> _GOAL OF THE EXERCISE_:
Every line in the records below with the string "setup" is to be copied out.

"""

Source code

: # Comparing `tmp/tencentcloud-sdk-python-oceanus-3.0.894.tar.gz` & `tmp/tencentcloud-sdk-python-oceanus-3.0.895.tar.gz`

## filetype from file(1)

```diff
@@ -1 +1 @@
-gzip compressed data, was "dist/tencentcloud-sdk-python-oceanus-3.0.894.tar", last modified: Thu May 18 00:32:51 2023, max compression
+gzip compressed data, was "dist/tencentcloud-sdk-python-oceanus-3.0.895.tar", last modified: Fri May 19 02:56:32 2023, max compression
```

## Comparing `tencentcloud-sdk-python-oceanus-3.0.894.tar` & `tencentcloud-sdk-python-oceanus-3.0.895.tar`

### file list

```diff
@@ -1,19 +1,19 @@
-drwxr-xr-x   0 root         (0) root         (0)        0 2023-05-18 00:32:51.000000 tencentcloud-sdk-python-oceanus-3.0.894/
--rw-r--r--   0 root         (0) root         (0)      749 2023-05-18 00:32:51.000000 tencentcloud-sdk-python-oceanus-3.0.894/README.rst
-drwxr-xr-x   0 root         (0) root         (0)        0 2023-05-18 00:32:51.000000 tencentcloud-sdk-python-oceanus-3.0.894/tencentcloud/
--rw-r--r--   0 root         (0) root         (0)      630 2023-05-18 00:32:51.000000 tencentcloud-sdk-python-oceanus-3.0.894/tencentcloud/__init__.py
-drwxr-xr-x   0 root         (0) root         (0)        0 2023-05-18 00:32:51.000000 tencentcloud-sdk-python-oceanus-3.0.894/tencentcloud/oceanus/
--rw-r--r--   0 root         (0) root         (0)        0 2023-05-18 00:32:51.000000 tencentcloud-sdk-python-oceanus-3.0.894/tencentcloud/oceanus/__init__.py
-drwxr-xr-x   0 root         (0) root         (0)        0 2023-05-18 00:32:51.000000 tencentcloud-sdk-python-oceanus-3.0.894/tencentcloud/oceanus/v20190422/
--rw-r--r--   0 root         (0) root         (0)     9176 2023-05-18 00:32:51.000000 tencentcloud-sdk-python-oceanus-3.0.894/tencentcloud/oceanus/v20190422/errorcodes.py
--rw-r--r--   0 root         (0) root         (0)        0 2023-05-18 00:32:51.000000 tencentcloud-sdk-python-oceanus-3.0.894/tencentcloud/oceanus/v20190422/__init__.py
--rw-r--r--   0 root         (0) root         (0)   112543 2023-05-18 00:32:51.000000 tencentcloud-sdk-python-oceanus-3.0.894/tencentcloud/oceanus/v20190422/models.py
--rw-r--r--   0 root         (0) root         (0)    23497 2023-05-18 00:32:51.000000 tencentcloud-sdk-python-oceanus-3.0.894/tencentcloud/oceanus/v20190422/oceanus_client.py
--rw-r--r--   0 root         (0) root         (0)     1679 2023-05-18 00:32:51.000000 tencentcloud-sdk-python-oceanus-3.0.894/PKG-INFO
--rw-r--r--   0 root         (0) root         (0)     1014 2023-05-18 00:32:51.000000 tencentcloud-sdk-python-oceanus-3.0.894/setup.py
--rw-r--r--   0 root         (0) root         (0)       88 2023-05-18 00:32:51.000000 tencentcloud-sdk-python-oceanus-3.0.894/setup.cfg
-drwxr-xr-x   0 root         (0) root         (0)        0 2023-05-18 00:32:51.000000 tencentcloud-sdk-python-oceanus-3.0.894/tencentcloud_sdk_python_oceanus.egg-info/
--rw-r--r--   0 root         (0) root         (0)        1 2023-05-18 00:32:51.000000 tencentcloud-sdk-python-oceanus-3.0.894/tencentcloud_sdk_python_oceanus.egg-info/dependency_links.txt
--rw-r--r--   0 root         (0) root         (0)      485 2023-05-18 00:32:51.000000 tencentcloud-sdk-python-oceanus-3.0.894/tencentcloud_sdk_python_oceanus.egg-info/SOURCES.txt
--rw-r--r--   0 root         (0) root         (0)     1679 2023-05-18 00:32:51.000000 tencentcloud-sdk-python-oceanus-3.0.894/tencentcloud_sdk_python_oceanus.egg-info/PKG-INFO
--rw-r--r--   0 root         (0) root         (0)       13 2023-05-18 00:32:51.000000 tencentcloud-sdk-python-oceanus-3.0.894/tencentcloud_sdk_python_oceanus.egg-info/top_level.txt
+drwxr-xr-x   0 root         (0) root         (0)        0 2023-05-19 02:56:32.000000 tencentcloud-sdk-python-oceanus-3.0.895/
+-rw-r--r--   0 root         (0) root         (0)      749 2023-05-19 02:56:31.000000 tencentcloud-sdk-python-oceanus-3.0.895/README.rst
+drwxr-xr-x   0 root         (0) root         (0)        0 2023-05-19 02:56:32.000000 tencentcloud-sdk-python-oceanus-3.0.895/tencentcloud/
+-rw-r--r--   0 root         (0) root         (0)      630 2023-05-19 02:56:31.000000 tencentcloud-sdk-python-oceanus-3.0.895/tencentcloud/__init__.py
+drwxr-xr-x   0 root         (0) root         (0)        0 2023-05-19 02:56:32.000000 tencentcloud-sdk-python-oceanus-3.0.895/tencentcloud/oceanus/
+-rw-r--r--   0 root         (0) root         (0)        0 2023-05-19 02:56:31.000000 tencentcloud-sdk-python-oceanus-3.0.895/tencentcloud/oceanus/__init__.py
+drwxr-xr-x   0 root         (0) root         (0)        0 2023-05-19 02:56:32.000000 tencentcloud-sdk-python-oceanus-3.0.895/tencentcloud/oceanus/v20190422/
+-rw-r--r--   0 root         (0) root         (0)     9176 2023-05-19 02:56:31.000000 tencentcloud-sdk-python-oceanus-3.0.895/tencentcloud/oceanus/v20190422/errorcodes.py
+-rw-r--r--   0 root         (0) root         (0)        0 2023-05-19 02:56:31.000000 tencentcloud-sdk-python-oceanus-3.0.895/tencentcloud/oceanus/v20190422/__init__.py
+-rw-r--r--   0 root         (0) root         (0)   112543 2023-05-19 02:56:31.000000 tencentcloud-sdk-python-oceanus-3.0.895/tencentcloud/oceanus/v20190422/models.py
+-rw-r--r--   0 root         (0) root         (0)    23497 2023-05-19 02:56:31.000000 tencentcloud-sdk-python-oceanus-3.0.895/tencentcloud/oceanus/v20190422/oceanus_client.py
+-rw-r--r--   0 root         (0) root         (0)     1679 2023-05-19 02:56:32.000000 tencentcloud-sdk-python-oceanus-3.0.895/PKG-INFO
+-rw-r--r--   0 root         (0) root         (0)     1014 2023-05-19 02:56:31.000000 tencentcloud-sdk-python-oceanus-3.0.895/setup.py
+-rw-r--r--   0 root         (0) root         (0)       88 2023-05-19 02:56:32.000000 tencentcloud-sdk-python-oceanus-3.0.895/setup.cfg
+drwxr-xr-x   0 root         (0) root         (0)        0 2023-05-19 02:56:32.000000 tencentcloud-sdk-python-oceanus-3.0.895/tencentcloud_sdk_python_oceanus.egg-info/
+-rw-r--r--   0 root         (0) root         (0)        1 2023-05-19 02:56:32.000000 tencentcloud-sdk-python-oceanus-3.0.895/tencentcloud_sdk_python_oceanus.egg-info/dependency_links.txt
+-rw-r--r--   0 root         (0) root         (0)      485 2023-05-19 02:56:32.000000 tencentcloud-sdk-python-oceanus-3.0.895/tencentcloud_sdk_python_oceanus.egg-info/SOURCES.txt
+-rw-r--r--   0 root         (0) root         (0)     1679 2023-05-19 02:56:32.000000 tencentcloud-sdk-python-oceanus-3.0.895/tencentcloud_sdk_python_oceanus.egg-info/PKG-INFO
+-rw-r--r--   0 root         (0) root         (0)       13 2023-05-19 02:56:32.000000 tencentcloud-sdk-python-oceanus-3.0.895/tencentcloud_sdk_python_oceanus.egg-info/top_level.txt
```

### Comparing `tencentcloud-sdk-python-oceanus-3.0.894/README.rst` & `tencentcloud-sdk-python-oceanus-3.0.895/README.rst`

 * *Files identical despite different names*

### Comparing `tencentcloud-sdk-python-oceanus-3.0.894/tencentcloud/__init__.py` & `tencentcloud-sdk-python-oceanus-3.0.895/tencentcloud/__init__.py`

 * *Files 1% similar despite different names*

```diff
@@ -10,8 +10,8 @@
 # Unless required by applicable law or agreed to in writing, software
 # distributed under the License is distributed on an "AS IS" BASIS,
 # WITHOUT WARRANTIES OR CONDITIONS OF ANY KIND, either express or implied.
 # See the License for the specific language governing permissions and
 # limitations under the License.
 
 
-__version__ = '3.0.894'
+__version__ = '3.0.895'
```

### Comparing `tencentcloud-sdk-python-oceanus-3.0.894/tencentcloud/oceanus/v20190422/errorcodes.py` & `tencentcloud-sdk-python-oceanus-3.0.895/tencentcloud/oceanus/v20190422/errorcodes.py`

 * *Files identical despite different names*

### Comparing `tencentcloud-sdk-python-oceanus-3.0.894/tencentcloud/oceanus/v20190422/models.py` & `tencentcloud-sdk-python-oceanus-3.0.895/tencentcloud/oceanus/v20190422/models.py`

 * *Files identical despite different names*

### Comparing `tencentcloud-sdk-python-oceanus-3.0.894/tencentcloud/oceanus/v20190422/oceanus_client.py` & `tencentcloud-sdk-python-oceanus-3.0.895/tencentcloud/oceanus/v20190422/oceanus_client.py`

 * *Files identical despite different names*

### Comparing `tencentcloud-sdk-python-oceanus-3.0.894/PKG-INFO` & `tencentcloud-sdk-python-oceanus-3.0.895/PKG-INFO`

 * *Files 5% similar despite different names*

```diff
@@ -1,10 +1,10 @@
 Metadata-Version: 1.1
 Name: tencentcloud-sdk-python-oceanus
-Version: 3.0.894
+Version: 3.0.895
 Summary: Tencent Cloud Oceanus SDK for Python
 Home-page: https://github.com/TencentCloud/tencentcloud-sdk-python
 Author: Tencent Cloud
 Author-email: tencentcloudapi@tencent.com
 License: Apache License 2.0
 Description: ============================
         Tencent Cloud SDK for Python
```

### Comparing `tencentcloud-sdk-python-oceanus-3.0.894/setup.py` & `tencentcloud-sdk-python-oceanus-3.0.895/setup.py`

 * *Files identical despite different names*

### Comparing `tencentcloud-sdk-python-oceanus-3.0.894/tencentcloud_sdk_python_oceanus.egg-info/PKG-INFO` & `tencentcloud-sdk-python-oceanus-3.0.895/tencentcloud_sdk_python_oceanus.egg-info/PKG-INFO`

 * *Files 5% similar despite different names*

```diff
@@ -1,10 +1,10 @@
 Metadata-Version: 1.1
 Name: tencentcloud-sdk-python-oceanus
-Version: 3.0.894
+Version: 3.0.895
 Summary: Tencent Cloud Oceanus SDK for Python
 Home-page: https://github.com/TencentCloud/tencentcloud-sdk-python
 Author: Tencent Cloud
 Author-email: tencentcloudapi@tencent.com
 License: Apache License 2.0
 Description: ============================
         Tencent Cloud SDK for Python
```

"""

> _ANSWER SPACE_:
--rw-r--r--   0 root         (0) root         (0)     1014 2023-05-18 00:32:51.000000 tencentcloud-sdk-python-oceanus-3.0.894/setup.py
--rw-r--r--   0 root         (0) root         (0)       88 2023-05-18 00:32:51.000000 tencentcloud-sdk-python-oceanus-3.0.894/setup.cfg
+-rw-r--r--   0 root         (0) root         (0)     1014 2023-05-19 02:56:31.000000 tencentcloud-sdk-python-oceanus-3.0.895/setup.py
+-rw-r--r--   0 root         (0) root         (0)       88 2023-05-19 02:56:32.000000 tencentcloud-sdk-python-oceanus-3.0.895/setup.cfg
### Comparing `tencentcloud-sdk-python-oceanus-3.0.894/setup.py` & `tencentcloud-sdk-python-oceanus-3.0.895/setup.py`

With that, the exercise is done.